Monday, 21 November 2016

Chocolate and Hazelnut Noisettes - Recipe

These beautiful organic hazelnuts were a present from Macedonia - brought back from my friend's mum's garden. What to make with them? Well, obviously, pralines...

I dug out Life's A Praline by Juliette Nothomb, another gift, this time from an event at Godiva and the very first recipe was for Gianduja, smooth creamy lingots noisettes. I don't know what any of that means, but the picture looked very tempting and the recipe seemed relatively easy. Preparing the hazelnuts, however, was quite time consuming, but the result was more than worth the effort. With Christmas coming up (less than 5 weeks away now), these could make a delicious, homemade gift.

Macedonian Hazelnuts
Prep Time: 1-1.5 hr
Bake Time: 15 mins plus 1 hr cooling


250 g hazelnuts
180 g sugar
55 ml water
1 vanilla pod, scraped out
250 g dark chocolate
100 g milk chocolate for topping
(optional 1 tsp bicarb of soda)


Baking tray
Small saucepan


Firstly, prepare the hazelnuts. Using a nutcracker, remove all the shells and place the kernels on a baking tray. Roast for about 15 mins in the oven at 150 C.
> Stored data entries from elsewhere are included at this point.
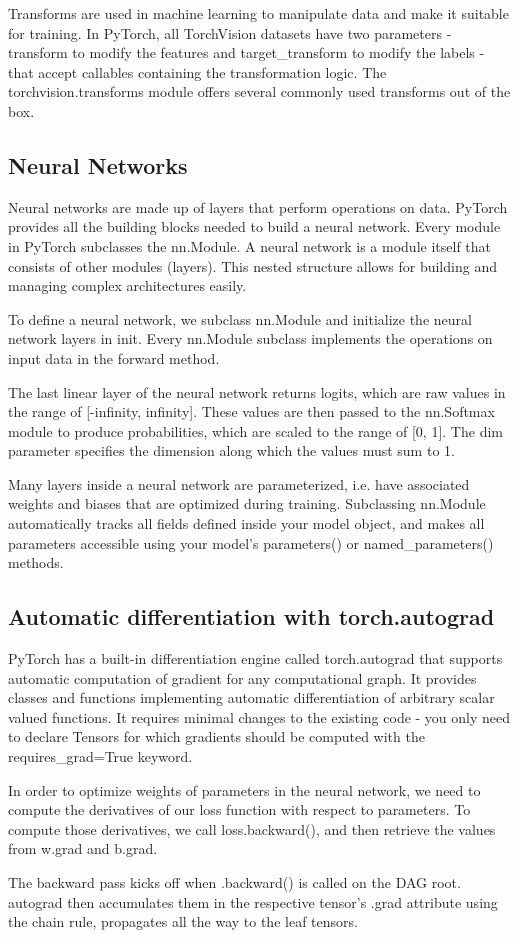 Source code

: Transforms are used in machine learning to manipulate data and make it suitable for training.
In PyTorch, all TorchVision datasets have two parameters - transform to modify the features and target\_transform to modify the labels - that accept callables containing the transformation logic.
The torchvision.transforms module offers several commonly used transforms out of the box.


\subsection{Neural Networks}
Neural networks are made up of layers that perform operations on data.
PyTorch provides all the building blocks needed to build a neural network.
Every module in PyTorch subclasses the nn.Module.
A neural network is a module itself that consists of other modules (layers).
This nested structure allows for building and managing complex architectures easily.

To define a neural network, we subclass nn.Module and initialize the neural network layers in init.
Every nn.Module subclass implements the operations on input data in the forward method.

The last linear layer of the neural network returns logits, which are raw values in the range of [-infinity, infinity].
These values are then passed to the nn.Softmax module to produce probabilities, which are scaled to the range of [0, 1].
The dim parameter specifies the dimension along which the values must sum to 1.

Many layers inside a neural network are parameterized, i.e. have associated weights and biases that are optimized during training.
Subclassing nn.Module automatically tracks all fields defined inside your model object, and makes all parameters accessible using your model's parameters() or named\_parameters() methods.


\subsection{Automatic differentiation with torch.autograd}
PyTorch has a built-in differentiation engine called torch.autograd that supports automatic computation of gradient for any computational graph.
It provides classes and functions implementing automatic differentiation of arbitrary scalar valued functions.
It requires minimal changes to the existing code - you only need to declare Tensors for which gradients should be computed with the requires\_grad=True keyword.

In order to optimize weights of parameters in the neural network, we need to compute the derivatives of our loss function with respect to parameters.
To compute those derivatives, we call loss.backward(), and then retrieve the values from w.grad and b.grad.

The backward pass kicks off when .backward() is called on the DAG root. autograd then accumulates them in the respective tensor's .grad attribute using the chain rule, propagates all the way to the leaf tensors.
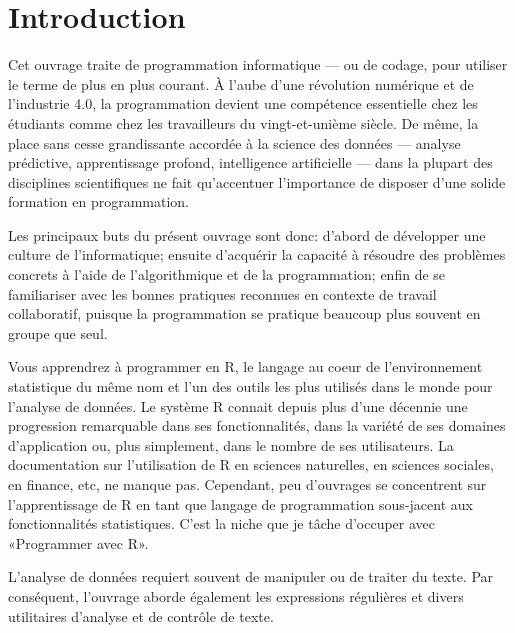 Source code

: 
\chapter{Introduction}

Cet ouvrage traite de programmation informatique --- ou de codage,
pour utiliser le terme de plus en plus courant. À l'aube d'une
révolution numérique et de l'industrie 4.0, la programmation devient
une compétence essentielle chez les étudiants comme chez les
travailleurs du vingt-et-unième siècle. De même, la place sans cesse
grandissante accordée à la science des données --- analyse prédictive,
apprentissage profond, intelligence artificielle --- dans la plupart
des disciplines scientifiques ne fait qu'accentuer l'importance de
disposer d'une solide formation en programmation.

Les principaux buts du présent ouvrage sont donc: d'abord de
développer une culture de l'informatique; ensuite d'acquérir la
capacité à résoudre des problèmes concrets à l'aide de l'algorithmique
et de la programmation; enfin de se familiariser avec les bonnes
pratiques reconnues en contexte de travail collaboratif, puisque la
programmation se pratique beaucoup plus souvent en groupe que seul.

Vous apprendrez à programmer en R, le langage au coeur de
l'environnement statistique du même nom et l'un des outils les plus
utilisés dans le monde pour l'analyse de données. Le système R connait
depuis plus d'une décennie une progression remarquable dans ses
fonctionnalités, dans la variété de ses domaines d'application ou,
plus simplement, dans le nombre de ses utilisateurs. La documentation
sur l'utilisation de R en sciences naturelles, en sciences sociales,
en finance, etc, ne manque pas. Cependant, peu d'ouvrages se
concentrent sur l'apprentissage de R en tant que langage de
programmation sous-jacent aux fonctionnalités statistiques. C'est la
niche que je tâche d'occuper avec «Programmer avec R».

L'analyse de données requiert souvent de manipuler ou de traiter du
texte. Par conséquent, l'ouvrage aborde également les expressions
régulières et divers utilitaires d'analyse et de contrôle de texte.

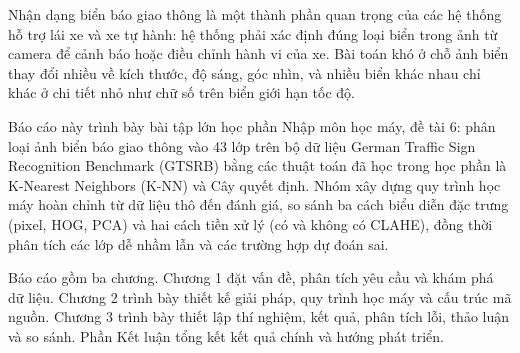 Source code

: 
Nhận dạng biển báo giao thông là một thành phần quan trọng của các hệ thống hỗ trợ lái xe và xe tự hành: hệ thống phải xác định đúng loại biển trong ảnh từ camera để cảnh báo hoặc điều chỉnh hành vi của xe. Bài toán khó ở chỗ ảnh biển thay đổi nhiều về kích thước, độ sáng, góc nhìn, và nhiều biển khác nhau chỉ khác ở chi tiết nhỏ như chữ số trên biển giới hạn tốc độ.

Báo cáo này trình bày bài tập lớn học phần Nhập môn học máy, đề tài 6: phân loại ảnh biển báo giao thông vào 43 lớp trên bộ dữ liệu German Traffic Sign Recognition Benchmark (GTSRB) bằng các thuật toán đã học trong học phần là K-Nearest Neighbors (K-NN) và Cây quyết định. Nhóm xây dựng quy trình học máy hoàn chỉnh từ dữ liệu thô đến đánh giá, so sánh ba cách biểu diễn đặc trưng (pixel, HOG, PCA) và hai cách tiền xử lý (có và không có CLAHE), đồng thời phân tích các lớp dễ nhầm lẫn và các trường hợp dự đoán sai.

Báo cáo gồm ba chương. Chương 1 đặt vấn đề, phân tích yêu cầu và khám phá dữ liệu. Chương 2 trình bày thiết kế giải pháp, quy trình học máy và cấu trúc mã nguồn. Chương 3 trình bày thiết lập thí nghiệm, kết quả, phân tích lỗi, thảo luận và so sánh. Phần Kết luận tổng kết kết quả chính và hướng phát triển.
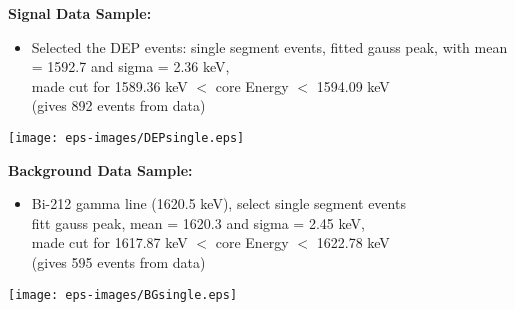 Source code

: \documentclass[landscape]{slides}
\begin{document}
\begin{slide}

\textbf{Signal Data Sample:}

\begin{itemize}

\item Selected the DEP events: single segment events,
	fitted gauss peak, with mean = 1592.7 and sigma = 2.36 keV, 
	\\ made cut for 1589.36 keV $<$ core Energy $<$ 1594.09 keV
	\\ (gives 892 events from data)

\end{itemize}

\begin{center}
\texttt{[image: eps-images/DEPsingle.eps]}
\end{center}

\end{slide}

\begin{slide}

\textbf{Background Data Sample:}

\begin{itemize}

\item Bi-212 gamma line (1620.5 keV), select single segment events \\
	fitt gauss peak, mean = 1620.3 and sigma = 2.45 keV, 
	\\ made cut for 1617.87 keV $<$ core Energy $<$ 1622.78 keV
	\\ (gives 595 events from data)

\end{itemize}

\begin{center}
\texttt{[image: eps-images/BGsingle.eps]}
\end{center}

\end{slide}
\end{document}
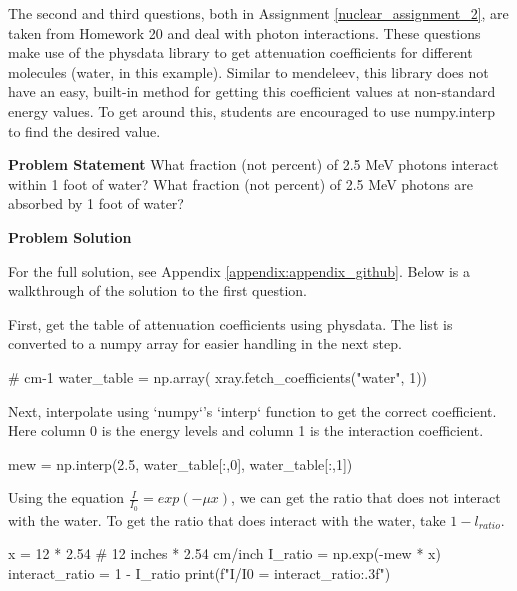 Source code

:The second and third questions, both in Assignment \ref{nuclear_assignment_2}, are taken 
from Homework 20 and deal with photon interactions. 
These questions make use of the physdata library to get attenuation coefficients for different
molecules (water, in this example). Similar to mendeleev, this library does not have an easy, 
built-in method for getting this coefficient values at non-standard energy values. To get around
this, students are encouraged to use numpy.interp to find the desired value.

\label{nuclear_assignment_2}

\begin{tcolorbox}[breakable, enhanced jigsaw, title=NE 495: Assignment \ref{nuclear_assignment_2}, 
    colframe=ksu-purple, colback=ksu-gray]

    \textbf{Problem Statement}
    What fraction (not percent) of 2.5 MeV photons interact within 1 foot of water? What fraction 
    (not percent) of 2.5 MeV photons are absorbed by 1 foot of water?

    \tcblower
    \textbf{Problem Solution}

    For the full solution, see Appendix \ref{appendix:appendix_github}. Below is a walkthrough
    of the solution to the first question.

    First, get the table of attenuation coefficients using physdata. The list is converted to 
    a numpy array for easier handling in the next step.

\begin{python}
# cm-1
water_table = np.array(
    xray.fetch_coefficients("water", 1))
\end{python}

Next, interpolate using `numpy`'s `interp` function to get the correct coefficient. Here column 
0 is the energy levels and column 1 is the interaction coefficient.

\begin{python}
mew = np.interp(2.5, water_table[:,0], water_table[:,1])
\end{python}

Using the equation $ \frac{I}{I_0} = exp(-\mu x) $, we can get the ratio that does not 
interact with the water. To get the ratio that does interact with the water, take 
$ 1 - l_{ratio} $.

\begin{python}
x = 12 * 2.54 # 12 inches * 2.54 cm/inch
I_ratio = np.exp(-mew * x)
interact_ratio = 1 - I_ratio
print(f"I/I0 = {interact_ratio:.3f}")
\end{python}

\end{tcolorbox}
Once they have started to go brown, and the skin begins to crack, remove from the oven and place on a clean tea towel in a bowl. Allow to cool.
When cool, give them a massage inside the tea towel and the skins should flake off. Transfer them carefully to a clean bowl, making sure all the skins have rubbed off. If it's not happening, put them back in the oven for a few more minutes and repeat. You may need a bit of scraping action! Also, this will wreck your tea towel... this part is a real faff, and I have to say, I gave up. Instead I blanched the nuts in a bowl with some boiled water and a teaspoon of bicarb. I let this soak for about 10 minutes, then it was easy to scrape the rest of the skin off with a kitchen towel. Back in the oven to dry roast them again.

Once the skinned roasted hazelnuts have cooled, it's time to prepare the praline mixture.
Chop the hazelnuts in a food processor.

In a saucepan, place the water, sugar and vanilla and heat up to 120 C. If you don't have a thermometer, just bring it to the boil and let it boil for about 2 minutes. Then remove it from the heat and mix in the chopped hazelnuts. Place this back on the heat and stirring constantly, let it boil until caramelized. It will happen very quickly and dry out so keep an eye on it.

(In the original recipe, the hazelnuts are caramelised whole and then whizzed up in a food processor. I guess this will give a different smoother texture.)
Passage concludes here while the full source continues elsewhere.